OGF PGI - Security Model
========================


Current Established Base
========================
Chapters 1, 2 and 3 below describe the current security model of 
Computing Grid Infrastructures.


1) Grid Users and Certificate Authorities
-----------------------------------------
1.1)  Each grid User is authenticated by a legal body (recognized by a 
government).

1.2)  This legal body uses a Certificate Authority to grant a (long 
lived) X509 certificate to the grid User.

1.3)  Each Certificate Authority is itself or is authenticated by a 
self-signed Root Certificate Authority.

1.4)  All such Root Certificate Authorities trust each other and 
cooperate within APGridPMA, EUGridPMA or TAGPMA (Policy Management 
Authorities).

1.5)  These 3 Policy Management Authorities trust each other and 
cooperate within IGTF.

1.6)  IGTF distributes the list of CA Certificates to be trusted.

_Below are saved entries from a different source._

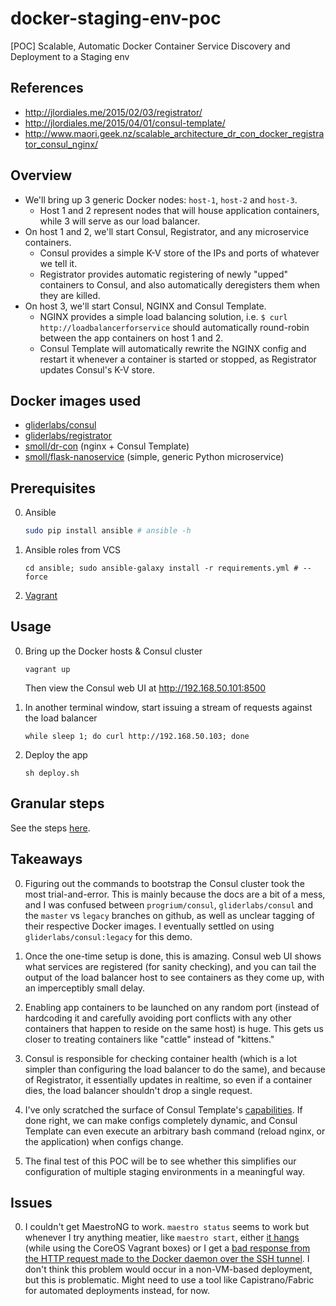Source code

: # docker-staging-env-poc
[POC] Scalable, Automatic Docker Container Service Discovery and Deployment to a Staging env

## References
* http://jlordiales.me/2015/02/03/registrator/
* http://jlordiales.me/2015/04/01/consul-template/
* http://www.maori.geek.nz/scalable_architecture_dr_con_docker_registrator_consul_nginx/

## Overview
* We'll bring up 3 generic Docker nodes: `host-1`, `host-2` and `host-3`.
    * Host 1 and 2 represent nodes that will house application containers, while 3 will serve as our load balancer.
* On host 1 and 2, we'll start Consul, Registrator, and any microservice containers.
    * Consul provides a simple K-V store of the IPs and ports of whatever we tell it.
    * Registrator provides automatic registering of newly "upped" containers to Consul, and also automatically deregisters them when they are killed.
* On host 3, we'll start Consul, NGINX and Consul Template.
    * NGINX provides a simple load balancing solution, i.e. `$ curl http://loadbalancerforservice` should automatically round-robin between the app containers on host 1 and 2.
    * Consul Template will automatically rewrite the NGINX config and restart it whenever a container is started or stopped, as Registrator updates Consul's K-V store.

## Docker images used
* [gliderlabs/consul](https://github.com/gliderlabs/docker-consul)
* [gliderlabs/registrator](https://github.com/gliderlabs/registrator)
* [smoll/dr-con](https://github.com/smoll/DR-CoN) (nginx + Consul Template)
* [smoll/flask-nanoservice](https://github.com/smoll/flask-nanoservice) (simple, generic Python microservice)

## Prerequisites

0. Ansible
    ```bash
    sudo pip install ansible # ansible -h
    ```

0. Ansible roles from VCS
    ```
    cd ansible; sudo ansible-galaxy install -r requirements.yml # --force
    ```

0. [Vagrant](http://www.vagrantup.com/downloads)

## Usage

0. Bring up the Docker hosts & Consul cluster

    ```
    vagrant up
    ```

    Then view the Consul web UI at http://192.168.50.101:8500

0. In another terminal window, start issuing a stream of requests against the load balancer

    ```
    while sleep 1; do curl http://192.168.50.103; done
    ```

0. Deploy the app

    ```
    sh deploy.sh
    ```

## Granular steps
See the steps [here](./STEPS.md).

## Takeaways

0. Figuring out the commands to bootstrap the Consul cluster took the most trial-and-error. This is mainly because the docs are a bit of a mess, and I was confused between `progrium/consul`, `gliderlabs/consul` and the `master` vs `legacy` branches on github, as well as unclear tagging of their respective Docker images. I eventually settled on using `gliderlabs/consul:legacy` for this demo.

0. Once the one-time setup is done, this is amazing. Consul web UI shows what services are registered (for sanity checking), and you can tail the output of the load balancer host to see containers as they come up, with an imperceptibly small delay.

0. Enabling app containers to be launched on any random port (instead of hardcoding it and carefully avoiding port conflicts with any other containers that happen to reside on the same host) is huge. This gets us closer to treating containers like "cattle" instead of "kittens."

0. Consul is responsible for checking container health (which is a lot simpler than configuring the load balancer to do the same), and because of Registrator, it essentially updates in realtime, so even if a container dies, the load balancer shouldn't drop a single request.

0. I've only scratched the surface of Consul Template's [capabilities](https://hashicorp.com/blog/introducing-consul-template.html). If done right, we can make configs completely dynamic, and Consul Template can even execute an arbitrary bash command (reload nginx, or the application) when configs change.

0. The final test of this POC will be to see whether this simplifies our configuration of multiple staging environments in a meaningful way.

## Issues

0. I couldn't get MaestroNG to work. `maestro status` seems to work but whenever I try anything meatier, like `maestro start`, either [it hangs](https://github.com/signalfx/maestro-ng/issues/63) (while using the CoreOS Vagrant boxes) or I get a [bad response from the HTTP request made to the Docker daemon over the SSH tunnel](https://github.com/signalfx/maestro-ng/issues/149). I don't think this problem would occur in a non-VM-based deployment, but this is problematic. Might need to use a tool like Capistrano/Fabric for automated deployments instead, for now.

1.7)  Each grid Site providing grid Services to grid Users installs the 
CA Certificates it deems necessary.  In general, there is no requirement 
to keep them up-to-date, but typically it is considered a security 
update and as such is strongly recommended to apply.  Some 
infrastructures issue warnings for sites with outdated CA certs, but 
normally it does not impede operations.

1.8)  Using its X509 certificate, each grid User can create at any time 
a (usually short lived) X509 proxy with permits impersonation / 
delegation during a (usually short) period.


2)  Virtual Organizations
-------------------------
2.1)  A Virtual Organization (VO) groups grid Users (usually with common 
goals).  A Virtual Organization may be a legal body, and may be a 
Certificate Authority which can issue X509 certificates, but most are NOT.

2.2)  Inside DEISA, a Virtual Community also groups grid Users with 
common goals.  The relationships between Virtual Communities and Virtual 
Organizations have to be explained by Morris RIEDEL.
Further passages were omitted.